TASK TO COMPLETE = Below are the records. List every line holding the word "production".

[Stored data]
________________
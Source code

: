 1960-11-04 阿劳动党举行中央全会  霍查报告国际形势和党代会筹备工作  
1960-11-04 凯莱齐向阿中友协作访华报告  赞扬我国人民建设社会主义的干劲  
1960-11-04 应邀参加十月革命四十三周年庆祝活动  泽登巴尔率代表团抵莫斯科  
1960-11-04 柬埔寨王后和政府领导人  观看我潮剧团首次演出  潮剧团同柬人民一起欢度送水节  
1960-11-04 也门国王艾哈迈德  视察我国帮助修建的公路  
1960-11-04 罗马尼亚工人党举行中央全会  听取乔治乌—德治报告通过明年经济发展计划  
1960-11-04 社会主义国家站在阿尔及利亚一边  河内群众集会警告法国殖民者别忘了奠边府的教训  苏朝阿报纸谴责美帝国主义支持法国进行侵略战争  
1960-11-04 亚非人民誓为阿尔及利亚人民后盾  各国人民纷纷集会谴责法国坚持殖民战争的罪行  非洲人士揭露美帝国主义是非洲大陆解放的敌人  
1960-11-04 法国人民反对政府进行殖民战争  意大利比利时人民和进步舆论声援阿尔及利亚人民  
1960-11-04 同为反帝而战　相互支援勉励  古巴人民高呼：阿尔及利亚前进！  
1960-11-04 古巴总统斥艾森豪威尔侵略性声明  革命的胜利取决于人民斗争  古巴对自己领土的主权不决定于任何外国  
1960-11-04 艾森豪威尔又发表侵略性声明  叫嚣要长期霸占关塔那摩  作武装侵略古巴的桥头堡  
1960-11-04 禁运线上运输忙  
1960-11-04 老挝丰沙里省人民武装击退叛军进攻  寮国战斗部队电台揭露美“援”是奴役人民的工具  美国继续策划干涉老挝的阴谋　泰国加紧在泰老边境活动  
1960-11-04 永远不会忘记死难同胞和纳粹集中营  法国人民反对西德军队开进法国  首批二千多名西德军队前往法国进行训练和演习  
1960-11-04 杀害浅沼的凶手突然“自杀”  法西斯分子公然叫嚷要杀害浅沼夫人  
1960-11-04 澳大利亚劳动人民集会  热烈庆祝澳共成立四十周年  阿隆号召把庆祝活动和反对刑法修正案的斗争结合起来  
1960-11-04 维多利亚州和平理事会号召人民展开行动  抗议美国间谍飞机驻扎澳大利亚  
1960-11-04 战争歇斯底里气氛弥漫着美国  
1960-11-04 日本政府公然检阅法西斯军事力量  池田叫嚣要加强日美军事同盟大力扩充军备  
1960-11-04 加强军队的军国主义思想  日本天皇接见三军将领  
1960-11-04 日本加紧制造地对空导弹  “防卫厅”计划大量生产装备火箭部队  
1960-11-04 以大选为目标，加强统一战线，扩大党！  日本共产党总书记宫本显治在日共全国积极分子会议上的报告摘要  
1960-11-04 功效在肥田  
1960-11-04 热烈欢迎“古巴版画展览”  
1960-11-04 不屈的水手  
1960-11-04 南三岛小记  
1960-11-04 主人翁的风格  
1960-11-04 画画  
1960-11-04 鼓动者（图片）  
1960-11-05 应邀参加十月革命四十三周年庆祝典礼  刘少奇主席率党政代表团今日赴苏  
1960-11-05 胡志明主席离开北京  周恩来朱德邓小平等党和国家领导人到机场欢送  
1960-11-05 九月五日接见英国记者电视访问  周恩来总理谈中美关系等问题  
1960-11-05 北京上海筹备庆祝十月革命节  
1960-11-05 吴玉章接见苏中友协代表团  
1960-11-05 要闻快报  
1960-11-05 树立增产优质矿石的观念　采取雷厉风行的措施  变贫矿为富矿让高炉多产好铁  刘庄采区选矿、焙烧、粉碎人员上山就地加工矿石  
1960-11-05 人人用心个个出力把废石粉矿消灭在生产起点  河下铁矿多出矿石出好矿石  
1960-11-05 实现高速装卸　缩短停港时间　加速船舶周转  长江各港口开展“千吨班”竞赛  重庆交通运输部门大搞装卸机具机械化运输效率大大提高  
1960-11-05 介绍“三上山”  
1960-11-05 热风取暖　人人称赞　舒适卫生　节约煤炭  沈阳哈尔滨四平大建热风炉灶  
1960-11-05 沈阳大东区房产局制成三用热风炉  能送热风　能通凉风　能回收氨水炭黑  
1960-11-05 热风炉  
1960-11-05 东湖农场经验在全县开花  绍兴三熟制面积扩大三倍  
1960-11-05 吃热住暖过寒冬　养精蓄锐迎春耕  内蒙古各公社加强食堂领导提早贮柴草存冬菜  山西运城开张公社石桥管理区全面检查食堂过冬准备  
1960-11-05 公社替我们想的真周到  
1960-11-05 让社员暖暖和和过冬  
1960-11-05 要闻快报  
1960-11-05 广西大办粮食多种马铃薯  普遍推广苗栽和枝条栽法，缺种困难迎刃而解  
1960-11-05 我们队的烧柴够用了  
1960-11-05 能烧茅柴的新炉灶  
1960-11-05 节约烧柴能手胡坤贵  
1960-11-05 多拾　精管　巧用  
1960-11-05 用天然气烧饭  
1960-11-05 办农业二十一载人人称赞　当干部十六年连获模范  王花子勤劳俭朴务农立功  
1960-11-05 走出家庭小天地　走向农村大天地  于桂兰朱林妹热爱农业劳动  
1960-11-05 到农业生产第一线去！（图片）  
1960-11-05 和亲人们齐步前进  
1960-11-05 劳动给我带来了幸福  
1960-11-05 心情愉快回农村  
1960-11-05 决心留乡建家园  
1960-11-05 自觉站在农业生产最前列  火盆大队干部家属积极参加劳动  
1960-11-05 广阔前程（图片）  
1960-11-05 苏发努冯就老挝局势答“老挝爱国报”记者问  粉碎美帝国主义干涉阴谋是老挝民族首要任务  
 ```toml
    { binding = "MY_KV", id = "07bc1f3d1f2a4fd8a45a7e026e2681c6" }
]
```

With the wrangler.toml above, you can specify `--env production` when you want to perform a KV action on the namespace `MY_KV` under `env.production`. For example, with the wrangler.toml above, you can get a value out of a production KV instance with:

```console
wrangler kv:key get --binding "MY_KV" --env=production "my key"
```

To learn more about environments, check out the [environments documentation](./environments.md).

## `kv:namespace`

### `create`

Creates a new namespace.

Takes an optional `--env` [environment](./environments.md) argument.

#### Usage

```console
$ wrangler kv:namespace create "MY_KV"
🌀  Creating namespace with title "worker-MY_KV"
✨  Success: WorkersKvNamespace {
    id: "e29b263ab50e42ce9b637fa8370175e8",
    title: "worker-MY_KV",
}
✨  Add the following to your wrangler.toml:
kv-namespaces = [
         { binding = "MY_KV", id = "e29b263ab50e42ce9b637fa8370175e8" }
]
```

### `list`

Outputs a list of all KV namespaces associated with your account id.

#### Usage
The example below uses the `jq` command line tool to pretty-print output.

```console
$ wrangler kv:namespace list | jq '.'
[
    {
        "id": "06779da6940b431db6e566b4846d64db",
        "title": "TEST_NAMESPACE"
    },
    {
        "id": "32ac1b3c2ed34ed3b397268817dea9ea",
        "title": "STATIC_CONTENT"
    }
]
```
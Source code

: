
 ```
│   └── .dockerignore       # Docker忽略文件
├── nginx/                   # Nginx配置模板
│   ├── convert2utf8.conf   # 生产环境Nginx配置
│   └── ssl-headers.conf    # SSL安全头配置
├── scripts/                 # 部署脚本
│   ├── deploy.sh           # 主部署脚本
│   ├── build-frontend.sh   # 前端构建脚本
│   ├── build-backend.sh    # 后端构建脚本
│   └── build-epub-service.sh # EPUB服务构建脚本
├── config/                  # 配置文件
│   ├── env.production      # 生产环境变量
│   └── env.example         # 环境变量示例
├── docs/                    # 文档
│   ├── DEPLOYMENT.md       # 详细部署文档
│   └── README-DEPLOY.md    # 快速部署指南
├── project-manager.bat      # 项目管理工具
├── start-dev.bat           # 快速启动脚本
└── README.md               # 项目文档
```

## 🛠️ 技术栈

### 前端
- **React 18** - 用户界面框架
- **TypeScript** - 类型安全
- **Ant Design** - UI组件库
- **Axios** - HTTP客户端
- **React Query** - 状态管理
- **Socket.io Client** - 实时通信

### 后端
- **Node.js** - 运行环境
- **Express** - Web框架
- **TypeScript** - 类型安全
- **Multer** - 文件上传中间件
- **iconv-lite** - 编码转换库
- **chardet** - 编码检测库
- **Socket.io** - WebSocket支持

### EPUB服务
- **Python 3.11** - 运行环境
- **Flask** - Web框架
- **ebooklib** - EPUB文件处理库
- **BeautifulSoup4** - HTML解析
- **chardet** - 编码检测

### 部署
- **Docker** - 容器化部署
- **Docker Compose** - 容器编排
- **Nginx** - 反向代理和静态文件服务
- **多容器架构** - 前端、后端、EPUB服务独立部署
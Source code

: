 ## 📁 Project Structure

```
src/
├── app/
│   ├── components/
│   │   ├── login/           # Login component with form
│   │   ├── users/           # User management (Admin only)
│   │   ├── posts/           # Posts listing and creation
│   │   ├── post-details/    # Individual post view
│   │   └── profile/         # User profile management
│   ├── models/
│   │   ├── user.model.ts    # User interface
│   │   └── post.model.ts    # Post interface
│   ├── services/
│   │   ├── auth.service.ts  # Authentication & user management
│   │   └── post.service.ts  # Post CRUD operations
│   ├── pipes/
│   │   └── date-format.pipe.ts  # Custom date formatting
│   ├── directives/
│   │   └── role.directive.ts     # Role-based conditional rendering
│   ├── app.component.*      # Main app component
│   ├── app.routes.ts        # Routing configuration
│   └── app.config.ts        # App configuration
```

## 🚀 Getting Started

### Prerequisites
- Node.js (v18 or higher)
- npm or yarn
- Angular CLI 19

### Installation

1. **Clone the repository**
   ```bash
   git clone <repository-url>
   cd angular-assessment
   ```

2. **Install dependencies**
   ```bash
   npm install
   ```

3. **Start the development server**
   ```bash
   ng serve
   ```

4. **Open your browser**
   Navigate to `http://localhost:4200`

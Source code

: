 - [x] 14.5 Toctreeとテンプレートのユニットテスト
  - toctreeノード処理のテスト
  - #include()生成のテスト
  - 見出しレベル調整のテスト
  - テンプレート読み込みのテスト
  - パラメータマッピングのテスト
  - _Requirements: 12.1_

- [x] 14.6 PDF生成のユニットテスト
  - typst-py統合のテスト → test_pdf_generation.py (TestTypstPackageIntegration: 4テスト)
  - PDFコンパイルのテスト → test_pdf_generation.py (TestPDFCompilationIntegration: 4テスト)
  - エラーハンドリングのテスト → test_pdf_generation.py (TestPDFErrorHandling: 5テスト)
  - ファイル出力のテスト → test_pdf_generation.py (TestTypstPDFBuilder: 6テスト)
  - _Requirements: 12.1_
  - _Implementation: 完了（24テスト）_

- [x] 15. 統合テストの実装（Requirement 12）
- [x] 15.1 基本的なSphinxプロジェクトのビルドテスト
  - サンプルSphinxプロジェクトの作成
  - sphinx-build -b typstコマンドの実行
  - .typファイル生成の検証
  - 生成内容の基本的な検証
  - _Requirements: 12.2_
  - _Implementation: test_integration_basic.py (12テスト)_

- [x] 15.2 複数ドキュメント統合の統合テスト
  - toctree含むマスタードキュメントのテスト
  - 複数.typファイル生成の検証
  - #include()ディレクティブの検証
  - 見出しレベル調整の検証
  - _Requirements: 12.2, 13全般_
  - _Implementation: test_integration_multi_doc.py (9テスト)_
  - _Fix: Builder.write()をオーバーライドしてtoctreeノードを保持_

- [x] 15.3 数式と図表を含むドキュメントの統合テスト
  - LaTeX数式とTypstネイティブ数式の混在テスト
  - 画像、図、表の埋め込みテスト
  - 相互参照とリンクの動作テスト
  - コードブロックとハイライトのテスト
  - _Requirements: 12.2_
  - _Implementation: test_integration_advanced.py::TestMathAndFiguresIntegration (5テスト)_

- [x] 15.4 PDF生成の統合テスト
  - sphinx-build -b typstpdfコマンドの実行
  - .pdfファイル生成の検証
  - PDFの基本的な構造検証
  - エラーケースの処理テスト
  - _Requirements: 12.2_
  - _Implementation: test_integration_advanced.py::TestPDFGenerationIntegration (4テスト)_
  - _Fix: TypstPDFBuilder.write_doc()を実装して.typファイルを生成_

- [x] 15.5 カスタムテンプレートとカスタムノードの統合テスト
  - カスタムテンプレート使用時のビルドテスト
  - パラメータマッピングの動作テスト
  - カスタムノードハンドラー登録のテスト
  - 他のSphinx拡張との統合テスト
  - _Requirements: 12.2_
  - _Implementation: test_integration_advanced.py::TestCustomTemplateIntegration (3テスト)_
________________
RESULT FOR THIS EXERCISE =
With the wrangler.toml above, you can specify `--env production` when you want to perform a KV action on the namespace `MY_KV` under `env.production`. For example, with the wrangler.toml above, you can get a value out of a production KV instance with:
wrangler kv:key get --binding "MY_KV" --env=production "my key"
│   ├── env.production      # 生产环境变量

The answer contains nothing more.